April brought us the exquisitely tiny dramas of students at Harvard, where the emotional perils of a radical poetry slam became all too apparent, resulting in one student’s claim of fearing imminent death. Meanwhile, students at Stevenson College were left “harmed” and traumatised by an insufficiently sensitive buffet. Thankfully, saner voices prevailed in the pages of the Guardian, where Deborah Orr explained, or rather asserted, that the only vital qualification for presidential office is the possession of a vagina, the “symbolic power” of which “transcends all else.”
In May, we witnessed the intellectual heft of the Guardian’s Polly Toynbee, including her belief that obesity isn’t chiefly a matter of inactivity and overeating but instead has a more pernicious cause, i.e., a lack of socialism: “It is inequality and disrespect,” we learned, “that makes people fat.” Though chunkier readers should note that waiting for a socialist revolution probably isn’t the best way to lose those extra pounds. We also pondered the deep ruminations of Marxist philosopher Adam Swift, who insists that reading to your children causes “unfair disadvantage” to the children of parents who are negligent and stupid, and should therefore induce feelings of guilt and discomfort. To our Marxist intellectual, being a competent, caring parent is something to atone for, being as it is an act of class oppression.
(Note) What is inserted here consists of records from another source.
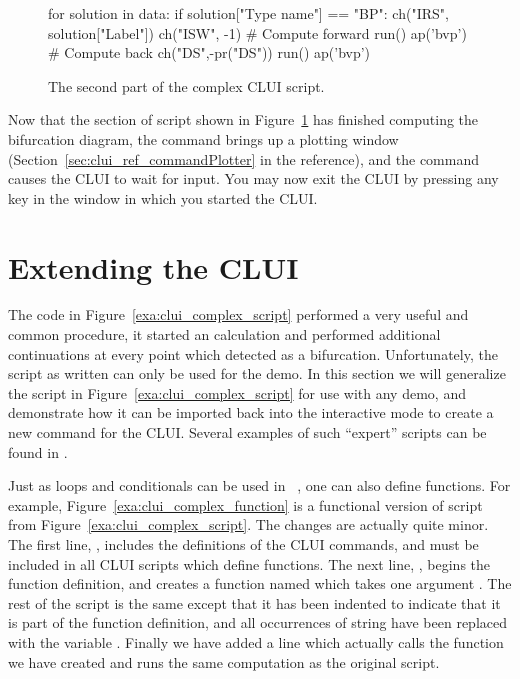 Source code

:\documentclass[12pt]{report}
\begin{document}
 \begin{figure}[htbp]
 {\small \begin{center} \begin{boxedverbatim}
 for solution in data:
     if solution["Type name"] == "BP":
         ch("IRS", solution["Label"])
         ch("ISW", -1)
         # Compute forward
         run()
         ap('bvp')
         # Compute back
         ch("DS",-pr("DS"))
         run()
         ap('bvp')
 \end{boxedverbatim}
 \end{center} 
 }
 \caption[The second part of the  complex \AUTO CLUI script.]
 {The second part of the  complex \AUTO CLUI script.}
 \label{exa:clui_complex_third}
 \end{figure}

 Now that the section of script shown in 
 Figure~\ref{exa:clui_complex_third} has finished computing the
 bifurcation diagram, the command 
 brings up a plotting window 
 (Section~\ref{sec:clui_ref_commandPlotter} in the reference),
 and the command  causes the \AUTO CLUI
 to wait for input.  You may now exit the \AUTO CLUI
 by pressing any key in the window in which you started
 the \AUTO CLUI.

 \section{ Extending the \AUTO CLUI } \label{sec:clui_extending}

 The code in Figure~\ref{exa:clui_complex_script}
 performed a very useful and common procedure, it started an \AUTO
 calculation and performed additional continuations
 at every point which \AUTO detected as a bifurcation.
 Unfortunately, the script as written can only be used
 for the  demo.  In this section we will 
 generalize the script in Figure~\ref{exa:clui_complex_script}
 for use with any demo, and demonstrate how it
 can be imported back into the interactive
 mode to create a new command
 for the \AUTO CLUI.  Several examples of such
 ``expert'' scripts can be found in .

 Just as loops and conditionals can be used in \python~,
 one can also define functions.  For example,
 Figure~\ref{exa:clui_complex_function} is a
 functional version of script from 
 Figure~\ref{exa:clui_complex_script}.
 The changes are actually quite minor.  
 The first line, ,
 includes the definitions of the \AUTO CLUI commands,
 and must be included in all \AUTO CLUI scripts
 which define functions.
 The next line, 
 ,
 begins the function definition, and 
 creates a function named  which
 takes one argument .  The
 rest of the script is the same except that it
 has been indented to indicate that it is
 part of the function definition, and all occurrences
 of string  have been replaced
 with the variable .
 Finally we have added a line 
 which actually calls the function we have 
 created and runs the same computation as
 the original script.
\end{document}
Self-imagined truth-teller Tiffanie Drayton was a highlight of June, as she presented the rules of dating brown-skinned feminists much like herself - rules that happily coincide with lots of opportunist freeloading. Because demanding that male suitors pay for everything, every time, is proof of her independence and empowerment as a radical black woman. Another treasured moment came in the shape of Mr Reed Altemus, a performance artist intent on “subverting oppressive discourses” and ending war and poverty. By amplifying his trousers. And the Guardian’s Rhiannon Lucy Cosslett shared her romantic recollections of being raised in a squat - an “Islington house furnished from skips” - before inviting readers to “imagine what you and your friends could do with a crowbar, a guitar,” and someone else’s property.
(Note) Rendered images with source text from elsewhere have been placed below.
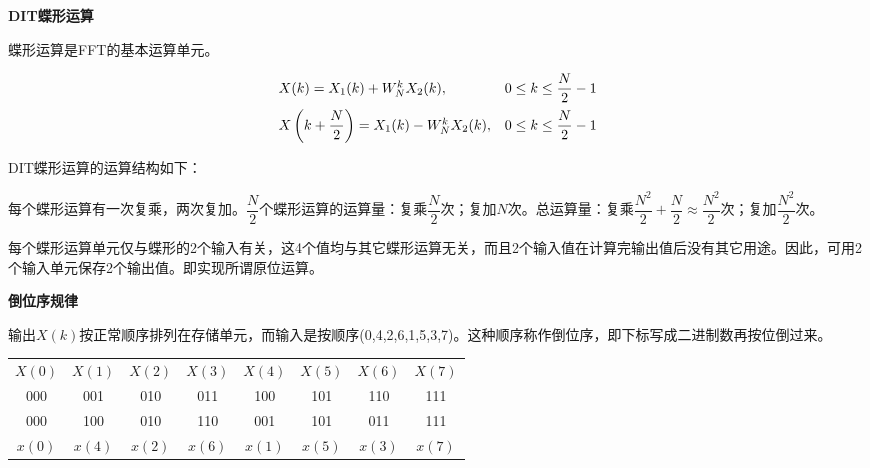 \documentclass[cn, hazy, blue, normal, 14pt]{elegantnote}
\begin{document}
\textbf{DIT蝶形运算}

蝶形运算是FFT的基本运算单元。

\begin{equation}
\begin{array}{ll}
    X(k)=X_1(k)+W_N^k X_2(k), & 0\leq k\leq \dfrac{N}{2}-1 \\
    \addlinespace
    X\left(k+\dfrac{N}{2}\right)=X_1(k)-W_N^k X_2(k), & 0\leq k\leq \dfrac{N}{2}-1
\end{array}
\end{equation}

DIT蝶形运算的运算结构如下：

\begin{center}
\end{center}

每个蝶形运算有一次复乘，两次复加。$\dfrac{N}{2}$个蝶形运算的运算量：复乘$\dfrac{N}{2}$次；复加$N$次。总运算量：复乘$\dfrac{N^2}{2}+\dfrac{N}{2}\approx \dfrac{N^2}{2}$次；复加$\dfrac{N^2}{2}$次。

每个蝶形运算单元仅与蝶形的2个输入有关，这4个值均与其它蝶形运算无关，而且2个输入值在计算完输出值后没有其它用途。因此，可用2个输入单元保存2个输出值。即实现所谓原位运算。

\textbf{倒位序规律}

输出$X(k)$按正常顺序排列在存储单元，而输入是按顺序(0,4,2,6,1,5,3,7)。这种顺序称作倒位序，即下标写成二进制数再按位倒过来。

\begin{table}[htbp]
\centering
\begin{tabular}{|c|c|c|c|c|c|c|c|}
    $X(0)$ & $X(1)$ & $X(2)$ & $X(3)$ & $X(4)$ & $X(5)$ & $X(6)$ & $X(7)$ \\
    000 & 001 & 010 & 011 & 100 & 101 & 110 & 111 \\
    000 & 100 & 010 & 110 & 001 & 101 & 011 & 111 \\
    $x(0)$ & $x(4)$ & $x(2)$ & $x(6)$ & $x(1)$ & $x(5)$ & $x(3)$ & $x(7)$
\end{tabular}
\end{table}
\end{document}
In July, the militant eco-collective Deep Green Resistance told us of their plans to “abolish masculinity,” “abolish whiteness” and bring about “complete economic collapse.” Thereby saving the world from people like thee and me. While the Guardian’s Aisha Mirza bemoaned the “psychic burden” of living among white people, which is worse than being mugged.
The politics of ostentatiously non-conformist hair was explained to us in August, thanks to Annah Anti-Palindrome, a woman who channels her hatred of “everyone around me” into her feminism. The same month also introduced us to the comically neurotic Melissa Fabello, whose interracial dating advice entails regular confessions of “white supremacy,” which “has to be acknowledged – and dealt with – constantly.” Especially before any sex can commence. Oh, and Guardian columnist George Monbiot revealed his hitherto secret passion for scavenging roadkill - and waving dead, twitching squirrels at bewildered children.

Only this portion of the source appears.